The rain cleared up and we headed to the pool. I wasn't real impressed with Lake Rudolph. There were a lot of empty rental cabins so I can't imagine what it's like at full capacity. I felt like the camping sites were really close and we were on top of each other. I don't have much to compare it to though. It did have a free pool though and a water slide area you could pay to enter. We stuck with the free pool because it was already 5:00. The pool started to fill up because it was finally not raining. My family jumps in. My son promptly proceeds to puke in the pool. He has a habit of doing this because he swallows water and then panics. Granted, I don't want him to choke and drown but really? And he's not quiet about it. I'd be fine if he puked, swished it away from him and moved on. There's a ton of chlorine in there and it's not worse than the kids who are peeing right? But no, he has to draw attention to it! I thought no one saw but wrong....shortly after that, a girl went and told on us. Pool was cleared and closed. Fun times. We had a few enemies after that little incident.
The golf cart was the best thing about the trip. My kids loved riding in it, checking out the other campers, getting ice cream, etc. It helped cool us off too! We went back and cooked dinner over the fire. My husband got these cast iron cookers and told us it would be the best hamburgers we've ever had. They weren't. My son was in his glory starting the fire and cooking on it. My daughter finally got on WiFi and was happy for a while.
We tried out the bath house and it was really clean which was a bonus. My daughter had never used a public shower so she was a little leary but it went fine. She was not impressed with the spiders that were ginormous. She's a lot like her mom, she's indoorsy too.

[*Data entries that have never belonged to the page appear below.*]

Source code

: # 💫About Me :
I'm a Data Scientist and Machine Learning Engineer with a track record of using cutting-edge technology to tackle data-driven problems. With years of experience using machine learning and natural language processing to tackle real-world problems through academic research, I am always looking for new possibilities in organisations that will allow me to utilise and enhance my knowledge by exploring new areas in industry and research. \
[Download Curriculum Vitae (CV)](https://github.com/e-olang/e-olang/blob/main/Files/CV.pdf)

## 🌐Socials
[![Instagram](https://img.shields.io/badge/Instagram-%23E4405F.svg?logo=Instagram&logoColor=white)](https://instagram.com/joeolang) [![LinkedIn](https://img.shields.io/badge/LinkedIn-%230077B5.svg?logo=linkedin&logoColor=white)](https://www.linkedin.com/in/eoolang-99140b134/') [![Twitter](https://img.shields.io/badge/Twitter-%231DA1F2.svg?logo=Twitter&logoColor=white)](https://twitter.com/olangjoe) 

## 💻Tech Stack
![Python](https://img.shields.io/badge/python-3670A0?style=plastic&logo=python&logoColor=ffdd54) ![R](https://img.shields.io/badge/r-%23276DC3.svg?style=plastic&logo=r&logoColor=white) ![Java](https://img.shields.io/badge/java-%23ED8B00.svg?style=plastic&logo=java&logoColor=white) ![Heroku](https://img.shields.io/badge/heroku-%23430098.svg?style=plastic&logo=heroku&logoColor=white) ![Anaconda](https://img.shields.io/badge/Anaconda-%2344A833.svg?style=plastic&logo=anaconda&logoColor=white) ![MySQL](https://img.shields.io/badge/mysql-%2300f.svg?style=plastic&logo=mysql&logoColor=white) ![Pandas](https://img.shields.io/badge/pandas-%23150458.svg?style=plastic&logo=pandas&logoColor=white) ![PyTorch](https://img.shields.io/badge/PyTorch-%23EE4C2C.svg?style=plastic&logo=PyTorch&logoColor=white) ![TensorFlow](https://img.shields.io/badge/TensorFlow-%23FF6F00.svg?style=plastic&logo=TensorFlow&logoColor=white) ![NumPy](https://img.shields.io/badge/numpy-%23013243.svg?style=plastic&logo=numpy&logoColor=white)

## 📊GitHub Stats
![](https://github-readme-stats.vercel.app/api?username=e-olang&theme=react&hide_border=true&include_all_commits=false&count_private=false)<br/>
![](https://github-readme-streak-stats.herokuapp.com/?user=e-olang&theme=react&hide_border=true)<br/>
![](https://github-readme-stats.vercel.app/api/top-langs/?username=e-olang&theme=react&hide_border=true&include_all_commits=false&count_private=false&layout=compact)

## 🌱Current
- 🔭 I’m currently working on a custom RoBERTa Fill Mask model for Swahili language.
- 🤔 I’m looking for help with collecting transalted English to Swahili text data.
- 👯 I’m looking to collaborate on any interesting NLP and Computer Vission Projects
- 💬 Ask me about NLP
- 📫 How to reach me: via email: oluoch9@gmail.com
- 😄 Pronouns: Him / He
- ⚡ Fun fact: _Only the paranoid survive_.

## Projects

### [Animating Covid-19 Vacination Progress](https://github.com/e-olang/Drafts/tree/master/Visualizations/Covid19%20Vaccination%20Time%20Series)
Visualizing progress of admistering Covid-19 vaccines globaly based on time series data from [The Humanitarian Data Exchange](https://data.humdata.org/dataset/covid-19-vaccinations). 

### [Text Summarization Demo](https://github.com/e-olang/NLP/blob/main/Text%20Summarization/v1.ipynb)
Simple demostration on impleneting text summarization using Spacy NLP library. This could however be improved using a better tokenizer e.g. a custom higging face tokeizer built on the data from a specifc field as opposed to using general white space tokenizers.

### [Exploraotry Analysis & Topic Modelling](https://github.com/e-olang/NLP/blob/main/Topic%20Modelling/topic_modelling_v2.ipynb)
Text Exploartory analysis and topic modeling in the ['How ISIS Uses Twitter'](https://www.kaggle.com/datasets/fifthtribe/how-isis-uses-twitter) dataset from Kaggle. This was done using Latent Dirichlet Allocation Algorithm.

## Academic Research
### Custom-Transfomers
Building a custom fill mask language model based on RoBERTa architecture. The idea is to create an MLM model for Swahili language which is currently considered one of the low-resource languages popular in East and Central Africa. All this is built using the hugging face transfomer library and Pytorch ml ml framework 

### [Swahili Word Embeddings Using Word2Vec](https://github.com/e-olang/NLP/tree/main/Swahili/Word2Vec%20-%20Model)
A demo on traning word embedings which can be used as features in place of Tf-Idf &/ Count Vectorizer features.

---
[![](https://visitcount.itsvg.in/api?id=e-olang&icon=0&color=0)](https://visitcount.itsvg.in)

We went to bed. Luckily it had cooled off. We listened to the neighbors. I'd like to point out that at a hotel, I don't have to listen to the neighbors, wood peckers or nature. Also, at a hotel, I can close the curtains and sleep in. When you are camping it gets bright even with the curtains closed. It was all just a little too earthy for me. Also, having a bathroom at a hotel is a nice touch. I was really wishing I had the "she wee" or a toilet because by 7:00 AM, that golf cart couldn't get me to the bath house soon enough!
We went to Holiday World the next day which is entirely different post. (coming soon)
By time we were ready to leave on Thursday, we had no dry towels. I wasn't about to shower and use a wet stinky towel so I put on a hat and we headed home. I told my husband that I was gonna get a shirt made that said "You won't like me when I'm camping" I looked pretty scary. I guess "roughing it" does that to a girl.
All in all, it was okay. I don't think I'm ever going to enjoy it unless we get a fancy Prevost. That's not happening any time soon. My husband and son loved it so if they want to go and pretend we are homeless, more power to them. I will make them some foil packet meals and send them on their way. While they are gone, I will enjoy my house, a movie and my prefect 70 degrees.